▶ **TASK GOAL**: Only the number is wanted: how many lines of the data contain "preferences"?
=-=-=-=-=
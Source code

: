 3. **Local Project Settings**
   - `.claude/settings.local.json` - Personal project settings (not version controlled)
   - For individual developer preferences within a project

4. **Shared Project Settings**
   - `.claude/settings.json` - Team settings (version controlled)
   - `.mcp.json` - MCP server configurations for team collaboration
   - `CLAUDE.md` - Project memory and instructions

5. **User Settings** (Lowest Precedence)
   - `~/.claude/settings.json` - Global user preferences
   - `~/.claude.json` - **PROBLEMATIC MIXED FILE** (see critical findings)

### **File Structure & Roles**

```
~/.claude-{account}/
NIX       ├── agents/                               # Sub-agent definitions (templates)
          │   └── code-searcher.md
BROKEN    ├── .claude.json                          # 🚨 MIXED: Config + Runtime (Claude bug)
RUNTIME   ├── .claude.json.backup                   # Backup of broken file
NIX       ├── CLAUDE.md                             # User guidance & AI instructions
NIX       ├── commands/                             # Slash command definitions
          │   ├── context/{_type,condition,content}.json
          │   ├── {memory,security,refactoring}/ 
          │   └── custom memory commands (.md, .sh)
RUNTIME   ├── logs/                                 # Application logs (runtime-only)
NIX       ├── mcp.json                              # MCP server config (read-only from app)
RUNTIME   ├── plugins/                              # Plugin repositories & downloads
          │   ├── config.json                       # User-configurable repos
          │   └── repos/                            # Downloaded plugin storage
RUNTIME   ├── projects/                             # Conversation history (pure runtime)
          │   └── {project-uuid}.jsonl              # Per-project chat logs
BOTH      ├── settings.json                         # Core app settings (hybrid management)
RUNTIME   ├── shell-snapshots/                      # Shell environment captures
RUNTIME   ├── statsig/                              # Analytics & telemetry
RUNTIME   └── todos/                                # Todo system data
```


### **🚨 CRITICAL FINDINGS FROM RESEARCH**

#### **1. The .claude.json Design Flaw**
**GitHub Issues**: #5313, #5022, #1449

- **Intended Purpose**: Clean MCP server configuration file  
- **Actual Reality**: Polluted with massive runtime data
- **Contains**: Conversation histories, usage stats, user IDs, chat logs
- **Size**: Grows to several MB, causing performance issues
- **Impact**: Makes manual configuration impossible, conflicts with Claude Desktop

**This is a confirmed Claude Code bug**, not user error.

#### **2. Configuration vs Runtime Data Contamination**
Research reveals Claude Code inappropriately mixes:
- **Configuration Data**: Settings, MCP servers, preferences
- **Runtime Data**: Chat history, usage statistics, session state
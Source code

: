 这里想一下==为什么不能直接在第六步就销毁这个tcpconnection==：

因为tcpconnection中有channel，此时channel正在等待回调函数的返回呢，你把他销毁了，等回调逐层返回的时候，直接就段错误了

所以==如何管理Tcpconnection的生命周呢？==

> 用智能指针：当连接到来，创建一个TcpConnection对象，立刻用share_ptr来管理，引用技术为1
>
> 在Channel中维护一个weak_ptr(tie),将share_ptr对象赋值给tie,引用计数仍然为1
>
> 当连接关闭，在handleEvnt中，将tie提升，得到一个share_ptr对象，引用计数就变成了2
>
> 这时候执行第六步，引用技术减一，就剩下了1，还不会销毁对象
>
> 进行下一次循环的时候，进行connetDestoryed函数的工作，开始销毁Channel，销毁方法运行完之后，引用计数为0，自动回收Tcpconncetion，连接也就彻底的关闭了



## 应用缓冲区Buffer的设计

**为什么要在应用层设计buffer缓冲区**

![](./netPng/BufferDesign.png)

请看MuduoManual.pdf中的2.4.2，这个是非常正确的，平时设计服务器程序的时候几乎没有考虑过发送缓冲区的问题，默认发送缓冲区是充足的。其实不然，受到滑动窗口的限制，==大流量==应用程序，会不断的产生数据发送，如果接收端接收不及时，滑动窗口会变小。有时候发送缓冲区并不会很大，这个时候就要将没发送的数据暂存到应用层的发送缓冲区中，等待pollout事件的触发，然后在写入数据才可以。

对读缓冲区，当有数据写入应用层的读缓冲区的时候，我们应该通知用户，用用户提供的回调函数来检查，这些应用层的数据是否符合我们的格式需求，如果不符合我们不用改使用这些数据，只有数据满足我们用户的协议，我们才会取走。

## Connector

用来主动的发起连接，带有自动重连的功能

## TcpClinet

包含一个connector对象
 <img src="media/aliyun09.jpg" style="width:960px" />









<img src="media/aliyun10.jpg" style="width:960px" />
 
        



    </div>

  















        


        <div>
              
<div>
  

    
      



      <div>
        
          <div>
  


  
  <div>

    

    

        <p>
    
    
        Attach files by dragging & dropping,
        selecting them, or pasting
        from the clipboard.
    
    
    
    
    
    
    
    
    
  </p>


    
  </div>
=-=-=-=-=
▶ **EXERCISE SOLUTION**: 3